> **Instructions for the task**
Lines with the word "logging" in them are the ones to copy from the records.

> **Data section**
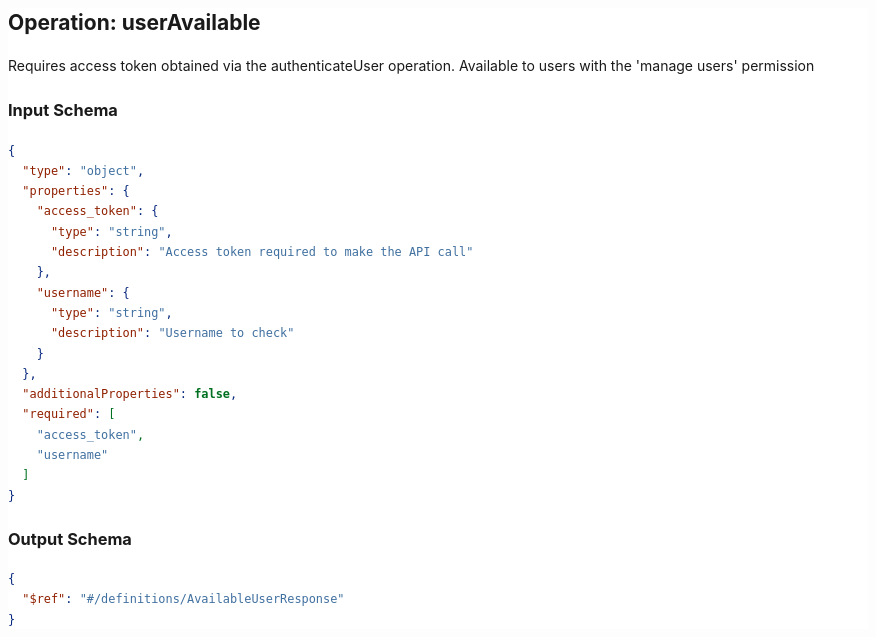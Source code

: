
```json
```
## Operation: userAvailable
Requires access token obtained via the authenticateUser operation. Available to users with the 'manage users' permission

### Input Schema
```json
{
  "type": "object",
  "properties": {
    "access_token": {
      "type": "string",
      "description": "Access token required to make the API call"
    },
    "username": {
      "type": "string",
      "description": "Username to check"
    }
  },
  "additionalProperties": false,
  "required": [
    "access_token",
    "username"
  ]
}
```
### Output Schema
```json
{
  "$ref": "#/definitions/AvailableUserResponse"
}
```
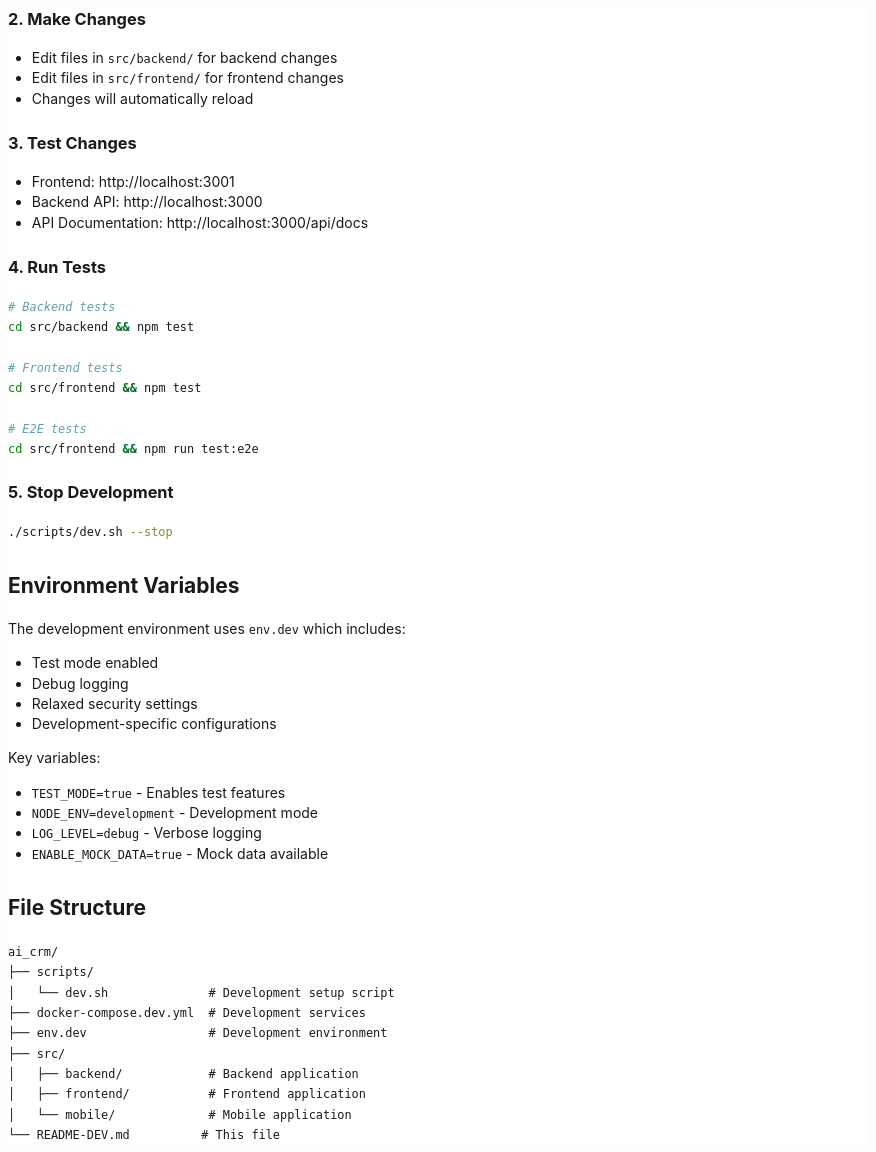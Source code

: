 ### 2. Make Changes
- Edit files in `src/backend/` for backend changes
- Edit files in `src/frontend/` for frontend changes
- Changes will automatically reload

### 3. Test Changes
- Frontend: http://localhost:3001
- Backend API: http://localhost:3000
- API Documentation: http://localhost:3000/api/docs

### 4. Run Tests
```bash
# Backend tests
cd src/backend && npm test

# Frontend tests
cd src/frontend && npm test

# E2E tests
cd src/frontend && npm run test:e2e
```

### 5. Stop Development
```bash
./scripts/dev.sh --stop
```

## Environment Variables

The development environment uses `env.dev` which includes:
- Test mode enabled
- Debug logging
- Relaxed security settings
- Development-specific configurations

Key variables:
- `TEST_MODE=true` - Enables test features
- `NODE_ENV=development` - Development mode
- `LOG_LEVEL=debug` - Verbose logging
- `ENABLE_MOCK_DATA=true` - Mock data available

## File Structure

```
ai_crm/
├── scripts/
│   └── dev.sh              # Development setup script
├── docker-compose.dev.yml  # Development services
├── env.dev                 # Development environment
├── src/
│   ├── backend/            # Backend application
│   ├── frontend/           # Frontend application
│   └── mobile/             # Mobile application
└── README-DEV.md          # This file
```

> **Response for this exercise**
- Debug logging
- `LOG_LEVEL=debug` - Verbose logging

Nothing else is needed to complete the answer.